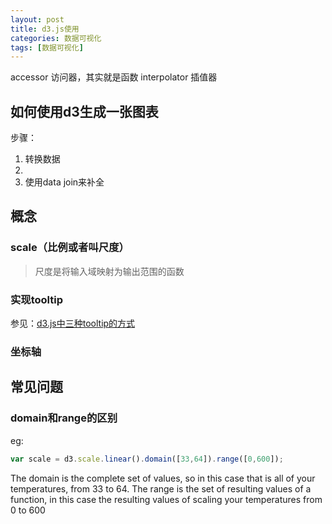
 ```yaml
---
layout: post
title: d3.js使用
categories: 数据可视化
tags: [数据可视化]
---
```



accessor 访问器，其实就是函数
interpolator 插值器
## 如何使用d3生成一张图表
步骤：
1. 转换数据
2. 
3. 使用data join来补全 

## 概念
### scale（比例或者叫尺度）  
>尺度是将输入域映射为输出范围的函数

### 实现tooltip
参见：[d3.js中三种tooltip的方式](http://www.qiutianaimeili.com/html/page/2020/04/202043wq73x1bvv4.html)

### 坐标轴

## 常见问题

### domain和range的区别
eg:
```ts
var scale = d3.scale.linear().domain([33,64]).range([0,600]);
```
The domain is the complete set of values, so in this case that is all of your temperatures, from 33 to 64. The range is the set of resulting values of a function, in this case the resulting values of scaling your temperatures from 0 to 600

**TASK**.
Give back exactly the lines from the one containing "参见：[d3.js中三种to" through the last line of the records.

**RESULT BELOW**.
参见：[d3.js中三种tooltip的方式](http://www.qiutianaimeili.com/html/page/2020/04/202043wq73x1bvv4.html)

### 坐标轴

## 常见问题

### domain和range的区别
eg:
```ts
var scale = d3.scale.linear().domain([33,64]).range([0,600]);
```
The domain is the complete set of values, so in this case that is all of your temperatures, from 33 to 64. The range is the set of resulting values of a function, in this case the resulting values of scaling your temperatures from 0 to 600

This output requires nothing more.